■ SUPPLIED MATERIAL ■
#####

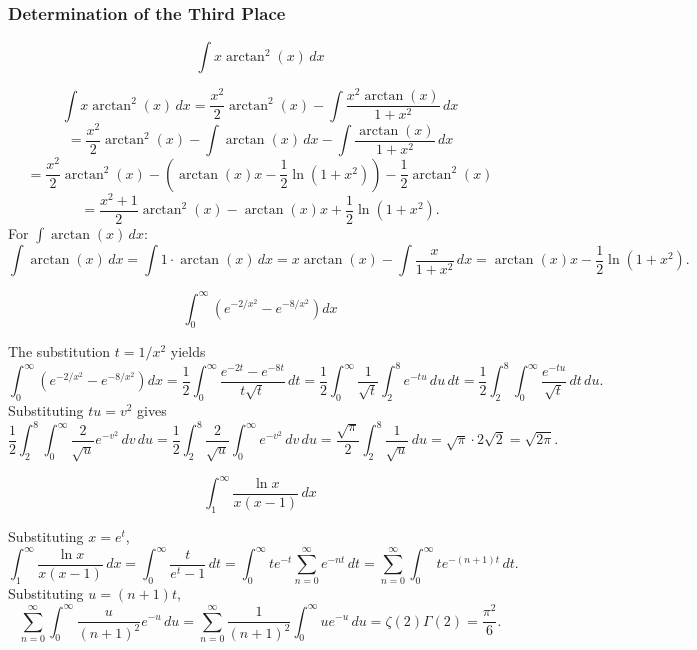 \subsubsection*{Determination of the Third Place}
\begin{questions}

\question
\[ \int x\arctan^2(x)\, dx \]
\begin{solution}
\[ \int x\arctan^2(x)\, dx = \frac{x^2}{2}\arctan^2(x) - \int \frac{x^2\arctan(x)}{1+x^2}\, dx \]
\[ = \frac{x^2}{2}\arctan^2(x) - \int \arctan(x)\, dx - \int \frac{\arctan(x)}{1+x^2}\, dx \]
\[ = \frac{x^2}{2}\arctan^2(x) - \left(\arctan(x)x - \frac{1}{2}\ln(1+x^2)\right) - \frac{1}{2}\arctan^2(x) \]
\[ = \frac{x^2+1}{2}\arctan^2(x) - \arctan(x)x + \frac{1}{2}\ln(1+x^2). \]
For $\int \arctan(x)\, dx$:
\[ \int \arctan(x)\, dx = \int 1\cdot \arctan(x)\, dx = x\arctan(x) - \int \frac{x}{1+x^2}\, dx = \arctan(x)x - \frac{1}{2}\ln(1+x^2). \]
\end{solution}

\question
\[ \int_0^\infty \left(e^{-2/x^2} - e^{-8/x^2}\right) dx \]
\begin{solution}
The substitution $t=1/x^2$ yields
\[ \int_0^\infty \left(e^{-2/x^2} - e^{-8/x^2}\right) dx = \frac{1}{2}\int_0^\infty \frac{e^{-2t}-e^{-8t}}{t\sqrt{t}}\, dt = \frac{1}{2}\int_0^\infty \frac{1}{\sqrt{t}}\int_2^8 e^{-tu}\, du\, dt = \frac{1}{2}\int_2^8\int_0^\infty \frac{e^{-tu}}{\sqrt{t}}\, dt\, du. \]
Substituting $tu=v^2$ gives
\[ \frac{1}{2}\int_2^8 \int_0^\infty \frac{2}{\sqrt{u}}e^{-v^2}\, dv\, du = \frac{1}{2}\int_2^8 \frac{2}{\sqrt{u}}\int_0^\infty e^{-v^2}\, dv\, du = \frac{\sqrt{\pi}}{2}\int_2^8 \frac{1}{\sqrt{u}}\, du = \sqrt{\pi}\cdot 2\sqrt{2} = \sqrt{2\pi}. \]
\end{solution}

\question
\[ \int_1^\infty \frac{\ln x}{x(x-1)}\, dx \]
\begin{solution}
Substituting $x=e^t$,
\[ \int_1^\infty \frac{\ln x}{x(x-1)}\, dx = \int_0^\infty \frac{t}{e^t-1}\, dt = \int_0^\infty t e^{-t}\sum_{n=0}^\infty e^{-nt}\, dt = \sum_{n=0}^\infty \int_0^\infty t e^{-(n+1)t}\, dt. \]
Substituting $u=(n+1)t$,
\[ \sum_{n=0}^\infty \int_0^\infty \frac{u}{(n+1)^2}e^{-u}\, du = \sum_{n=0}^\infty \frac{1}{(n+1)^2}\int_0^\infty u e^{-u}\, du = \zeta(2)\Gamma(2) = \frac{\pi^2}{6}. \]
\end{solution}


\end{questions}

#####

■ WORK ORDER ■
Each line above where the word "Substituting" occurs should be returned in full.

■ ANSWER TO THE EXERCISE ■
Substituting $tu=v^2$ gives
Substituting $x=e^t$,
Substituting $u=(n+1)t$,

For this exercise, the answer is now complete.